EXERCISE DETAILS: Look for the word "information" in the entries and copy every line where it shows up.

Records from a data collection:
════

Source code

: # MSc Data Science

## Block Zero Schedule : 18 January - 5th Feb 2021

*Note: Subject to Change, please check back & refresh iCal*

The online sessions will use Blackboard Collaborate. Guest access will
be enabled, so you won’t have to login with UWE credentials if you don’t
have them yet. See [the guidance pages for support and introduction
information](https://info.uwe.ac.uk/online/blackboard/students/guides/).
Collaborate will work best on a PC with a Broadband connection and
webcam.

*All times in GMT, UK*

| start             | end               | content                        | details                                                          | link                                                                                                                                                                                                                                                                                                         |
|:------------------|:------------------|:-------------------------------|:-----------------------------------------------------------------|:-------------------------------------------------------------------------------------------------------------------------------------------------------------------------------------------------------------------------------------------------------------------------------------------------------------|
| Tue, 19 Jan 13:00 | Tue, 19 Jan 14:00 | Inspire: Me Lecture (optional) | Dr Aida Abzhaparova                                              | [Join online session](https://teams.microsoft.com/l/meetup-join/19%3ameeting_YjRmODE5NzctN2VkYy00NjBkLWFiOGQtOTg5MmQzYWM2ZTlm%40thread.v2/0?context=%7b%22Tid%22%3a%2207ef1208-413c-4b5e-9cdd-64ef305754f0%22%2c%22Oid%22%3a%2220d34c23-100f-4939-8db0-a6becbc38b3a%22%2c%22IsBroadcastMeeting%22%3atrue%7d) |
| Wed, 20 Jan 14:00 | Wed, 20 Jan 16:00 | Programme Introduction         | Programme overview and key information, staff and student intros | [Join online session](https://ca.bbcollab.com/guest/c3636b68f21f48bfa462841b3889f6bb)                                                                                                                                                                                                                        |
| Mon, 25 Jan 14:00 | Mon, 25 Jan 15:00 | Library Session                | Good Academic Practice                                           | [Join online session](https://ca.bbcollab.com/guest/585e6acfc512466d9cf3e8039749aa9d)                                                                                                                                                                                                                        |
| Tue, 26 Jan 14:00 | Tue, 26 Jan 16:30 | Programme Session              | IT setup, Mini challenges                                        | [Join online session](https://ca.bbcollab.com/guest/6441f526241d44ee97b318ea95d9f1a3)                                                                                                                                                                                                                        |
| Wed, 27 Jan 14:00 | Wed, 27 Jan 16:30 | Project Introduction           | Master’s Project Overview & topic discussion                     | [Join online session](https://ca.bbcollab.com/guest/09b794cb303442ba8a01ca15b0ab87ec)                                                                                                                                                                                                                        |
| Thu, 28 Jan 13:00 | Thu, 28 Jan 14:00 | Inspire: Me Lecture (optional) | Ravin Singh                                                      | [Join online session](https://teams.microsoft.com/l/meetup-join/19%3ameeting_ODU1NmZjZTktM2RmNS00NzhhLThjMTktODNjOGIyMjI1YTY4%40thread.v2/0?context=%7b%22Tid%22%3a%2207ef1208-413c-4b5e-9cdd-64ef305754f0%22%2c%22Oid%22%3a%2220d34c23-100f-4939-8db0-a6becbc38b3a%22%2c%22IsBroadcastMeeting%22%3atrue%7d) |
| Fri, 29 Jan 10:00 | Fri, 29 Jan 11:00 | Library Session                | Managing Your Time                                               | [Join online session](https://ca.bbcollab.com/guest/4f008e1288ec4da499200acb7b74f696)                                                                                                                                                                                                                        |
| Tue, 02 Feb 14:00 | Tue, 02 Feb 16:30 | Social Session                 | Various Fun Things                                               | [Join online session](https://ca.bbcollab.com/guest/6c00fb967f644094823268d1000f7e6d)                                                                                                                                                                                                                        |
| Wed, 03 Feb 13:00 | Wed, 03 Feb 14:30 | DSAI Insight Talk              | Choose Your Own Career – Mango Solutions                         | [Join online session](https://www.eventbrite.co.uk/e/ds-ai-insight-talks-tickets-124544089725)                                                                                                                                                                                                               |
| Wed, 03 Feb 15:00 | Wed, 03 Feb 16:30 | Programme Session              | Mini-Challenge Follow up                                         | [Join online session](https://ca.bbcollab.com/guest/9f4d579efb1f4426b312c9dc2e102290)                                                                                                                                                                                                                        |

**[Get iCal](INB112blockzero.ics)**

════

COMPLETED TASK:
information](https://info.uwe.ac.uk/online/blackboard/students/guides/).
| Wed, 20 Jan 14:00 | Wed, 20 Jan 16:00 | Programme Introduction         | Programme overview and key information, staff and student intros | [Join online session](https://ca.bbcollab.com/guest/c3636b68f21f48bfa462841b3889f6bb)                                                                                                                                                                                                                        |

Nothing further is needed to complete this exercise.